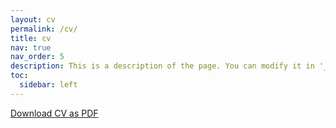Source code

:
 ```yaml
---
layout: cv
permalink: /cv/
title: cv
nav: true
nav_order: 5
description: This is a description of the page. You can modify it in '_pages/cv.md'. You can also change or remove the top pdf download button.
toc:
  sidebar: left
---
```


[Download CV as PDF](../assets/pdf/CV.pdf)

<object data="../assets/pdf/CV.pdf" width="1000" height="1000" type='application/pdf'></object>
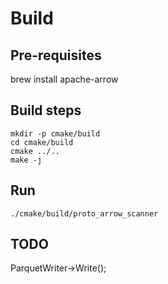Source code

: 

# Build

## Pre-requisites
brew install apache-arrow

## Build steps
```
mkdir -p cmake/build
cd cmake/build
cmake ../..
make -j
```

## Run
```
./cmake/build/proto_arrow_scanner
```

## TODO
ParquetWriter->Write();

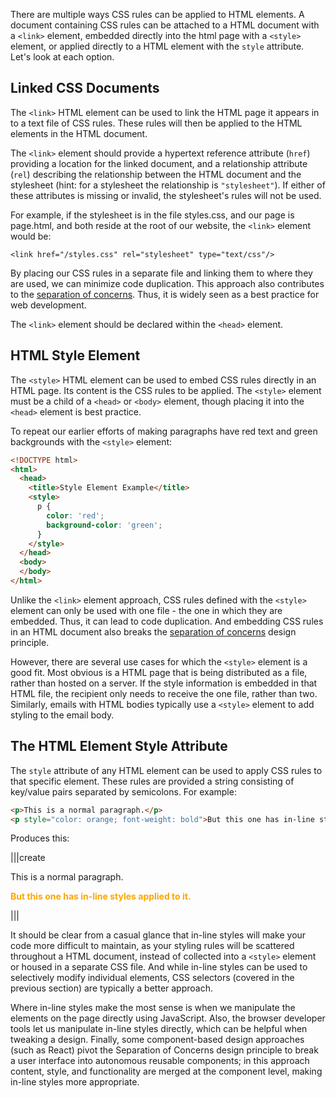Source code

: There are multiple ways CSS rules can be applied to HTML elements.  A document containing CSS rules can be attached to a HTML document with a `<link>` element, embedded directly into the html page with a `<style>` element, or applied directly to a HTML element with the `style` attribute.  Let's look at each option.

## Linked CSS Documents
The `<link>` HTML element can be used to link the HTML page it appears in to a text file of CSS rules. These rules will then be applied to the HTML elements in the HTML document.

The `<link>` element should provide a hypertext reference attribute (`href`) providing a location for the linked document, and a relationship attribute (`rel`) describing the relationship between the HTML document and the stylesheet (hint: for a stylesheet the relationship is `"stylesheet"`).  If either of these attributes is missing or invalid, the stylesheet's rules will not be used.  

For example, if the stylesheet is in the file styles.css, and our page is page.html, and both reside at the root of our website, the `<link>` element would be:

`<link href="/styles.css" rel="stylesheet" type="text/css"/>`

By placing our CSS rules in a separate file and linking them to where they are used, we can minimize code duplication.  This approach also contributes to the [separation of concerns](https://en.wikipedia.org/wiki/Separation_of_concerns).  Thus, it is widely seen as a best practice for web development.  

The `<link>` element should be declared within the `<head>` element.

## HTML Style Element
The `<style>` HTML element can be used to embed CSS rules directly in an HTML page.  Its content is the CSS rules to be applied.  The `<style>` element must be a child of a `<head>` or `<body>` element, though placing it into the `<head>` element is best practice.

To repeat our earlier efforts of making paragraphs have red text and green backgrounds with the `<style>` element:

```html
<!DOCTYPE html>
<html>
  <head>
    <title>Style Element Example</title>
    <style>
      p { 
        color: 'red';
        background-color: 'green';
      }
    </style>
  </head>
  <body>
  </body>
</html>
```

Unlike the `<link>` element approach, CSS rules defined with the `<style>` element can only be used with one file - the one in which they are embedded.  Thus, it can lead to code duplication.  And embedding CSS rules in an HTML document also breaks the [separation of concerns](https://en.wikipedia.org/wiki/Separation_of_concerns) design principle. 

However, there are several use cases for which the `<style>` element is a good fit.  Most obvious is a HTML page that is being distributed as a file, rather than hosted on a server.  If the style information is embedded in that HTML file, the recipient only needs to receive the one file, rather than two.  Similarly, emails with HTML bodies typically use a `<style>` element to add styling to the email body.

## The HTML Element Style Attribute

The `style` attribute of any HTML element can be used to apply CSS rules to that specific element. These rules are provided a string consisting of key/value pairs separated by semicolons. For example:

```html
<p>This is a normal paragraph.</p>
<p style="color: orange; font-weight: bold">But this one has in-line styles applied to it.</p>
```

Produces this:

|||create 
<p>This is a normal paragraph.</p>
<p style="color: orange; font-weight: bold">But this one has in-line styles applied to it.</p>

|||

It should be clear from a casual glance that in-line styles will make your code more difficult to maintain, as your styling rules will be scattered throughout a HTML document, instead of collected into a `<style>` element or housed in a separate CSS file.  And while in-line styles can be used to selectively modify individual elements, CSS selectors (covered in the previous section) are typically a better approach.

Where in-line styles make the most sense is when we manipulate the elements on the page directly using JavaScript.  Also, the browser developer tools let us manipulate in-line styles directly, which can be helpful when tweaking a design.  Finally, some component-based design approaches (such as React) pivot the Separation of Concerns design principle to break a user interface into autonomous reusable components; in this approach content, style, and functionality are merged at the component level, making in-line styles more appropriate.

> What is being asked:
Could you return all lines from the records that include the word "cmake"?

> Result of this task:
mkdir -p cmake/build
cd cmake/build
cmake ../..
./cmake/build/proto_arrow_scanner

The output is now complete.